> WORK INSTRUCTION
Locate the line containing "We can see that" in the data below. Reproduce it and every following line up to the end, exactly as given.

> SUPPLIED INFORMATION
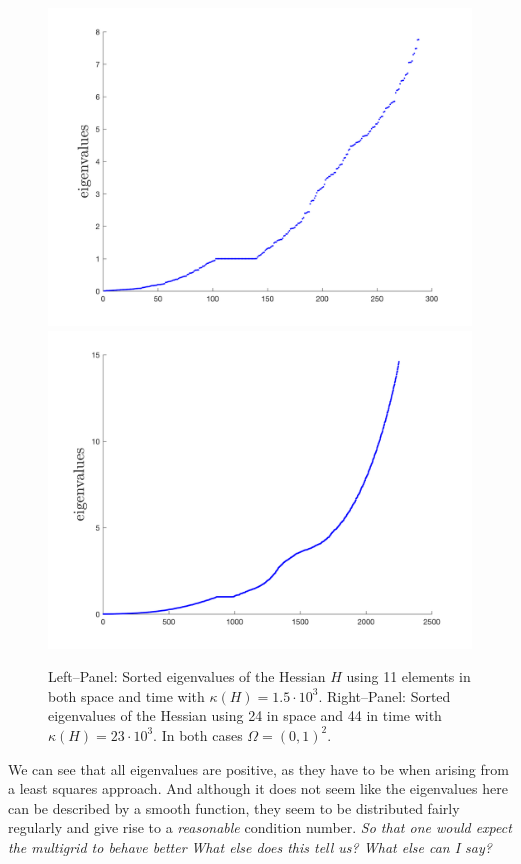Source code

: \documentclass[../draft_1.tex]{subfiles}
\begin{document}
\begin{figure}[ht!]
	\centering
	\includegraphics[scale=0.4]{images/implementation/eigenvalues/eigenvalues_11by11elem}
	\includegraphics[scale=0.4]{images/implementation/eigenvalues/eigenvalues_24by44elem}
	\caption{Left--Panel: Sorted eigenvalues of the Hessian $H$ using 11 elements in both space and time with $\kappa(H)=1.5\cdot10^3$. Right--Panel:   Sorted eigenvalues of the Hessian using 24 in space and 44 in time  with $\kappa(H)=23\cdot10^3$. In both cases $\Omega = (0,1)^2$.}
\end{figure}

We can see that all eigenvalues are positive, as they have to be when arising from a least squares approach. And although it does not seem like the eigenvalues here can be described by a smooth function, they seem to be distributed fairly regularly and give rise to a \textit{reasonable} condition number. \textit{So that one would expect the multigrid to behave better}
\textit{What else does this tell us? What else can I say?}
\end{document}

> WORKED SOLUTION
We can see that all eigenvalues are positive, as they have to be when arising from a least squares approach. And although it does not seem like the eigenvalues here can be described by a smooth function, they seem to be distributed fairly regularly and give rise to a \textit{reasonable} condition number. \textit{So that one would expect the multigrid to behave better}
\textit{What else does this tell us? What else can I say?}
\end{document}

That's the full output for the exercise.